Israeli Prime Minister Benjamin Netanyahu said on Wednesday he had reason to hope stalled peace talks with the Palestinians could resume within weeks.
"I have a basis to hope, in a realistic way, that in the coming weeks we will renew the peace process with the Palestinians," Netanyahu said at a keynote national security conference in Herzilya, near Tel Aviv.
U.S. Secretary of State Hillary Clinton, asked in Washington about the prospect of talks, said the United States hoped to relaunch talks as soon as possible.
"I'm not going to pre-empt any announcement that might come from the parties because when they're ready to make such a statement, they will," she told reporters.
Netanyahu reiterated Israel was ready to renew without preconditions the talks that have not convened since a Gaza war erupted in December 2008.
"I hope that if there's a will on the Palestinian side, not only to build the Palestinian economy and institutions but to start building peace itself ... if the desire is there, we will see the resumption of the process in the coming weeks," he said.
Nabil Abu Rdainah, an aide to Palestinian President Mahmoud Abbas, told Reuters in response: "We are ready to resume negotiations within days if Netanyahu commits to freezing settlement (construction), including Jerusalem."
Abbas has rejected a temporary freeze ordered by Netanyahu in November on settlement building in occupied land as insufficient.
Israel has refused to halt construction in East Jerusalem, which it captured in a 1967 war and annexed as part of its capital in a move not recognized internationally.

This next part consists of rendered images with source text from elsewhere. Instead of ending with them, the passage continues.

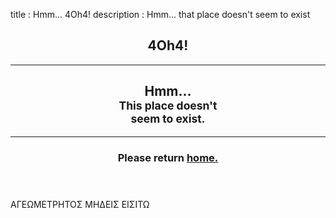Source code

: title       : Hmm... 4Oh4!
description : Hmm... that place doesn't seem to exist

<main class="container-fluid fill-container">
	<section id="error404" class="bringIn">        
        <header id="intro" class="text-center">
            <h1 class="text-font">
                <span class="bigger"><span class="t1">4</span><span class="bracket">Oh</span><span class="t2">4</span><span class="bracket">!</span></span>
            </h1>
            <hr>
            <h1>Hmm...<br><small>This place doesn't<br>seem to exist.</small></h1>
            <hr>
            <h3>Please return <a href="{{relativepath}}index.html">home.</a></h3>
        </header>
        <p class="geometers">&Alpha;&Gamma;&Epsilon;&Omega;&Mu;&Epsilon;&Tau;&Rho;&Eta;&Tau;&Omicron;&Sigma; &Mu;&Eta;&Delta;&Epsilon;&Iota;&Sigma; &Epsilon;&Iota;&Sigma;&Iota;&Tau;&Omega;</p>
	</section>
</main>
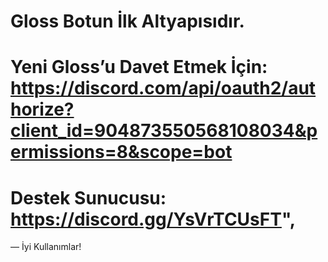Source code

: # Gloss Botun İlk Altyapısıdır.
# Yeni Gloss’u Davet Etmek İçin: https://discord.com/api/oauth2/authorize?client_id=904873550568108034&permissions=8&scope=bot
# Destek Sunucusu: https://discord.gg/YsVrTCUsFT",
  
   — İyi Kullanımlar!
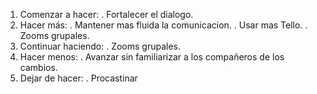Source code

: 1. Comenzar a hacer:
. Fortalecer el dialogo.
2. Hacer más:
. Mantener mas fluida la comunicacion.
. Usar mas Tello.
. Zooms grupales.
3. Continuar haciendo:
. Zooms grupales.
4. Hacer menos:
. Avanzar sin familiarizar a los compañeros de los cambios.
5. Dejar de hacer:
. Procastinar

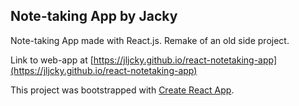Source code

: ## Note-taking App by Jacky

Note-taking App made with React.js. Remake of an old side project.

Link to web-app at [https://jljcky.github.io/react-notetaking-app](https://jljcky.github.io/react-notetaking-app)

This project was bootstrapped with [Create React App](https://github.com/facebook/create-react-app).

Palestinians want the city to be capital of a future state.
Netanyahu's upbeat comments followed weeks of renewed efforts by U.S. President Barack Obama's peace envoy, George Mitchell, to get the sides back to the negotiating table, which had thus far turned up no results.
Clinton, noting months of intense diplomacy by Mitchell, said the United States believed that talks should be based on borders prior to the 1967 war, when Israel occupied the West Bank, while taking into account Israel's desire to retain major West Bank settlement blocs.
"We've made clear that we think all of the main issues have to be on the table and the parties have to work through them and come to resolution. And we'd like to see that start soon and move as quickly as possible forward," she said.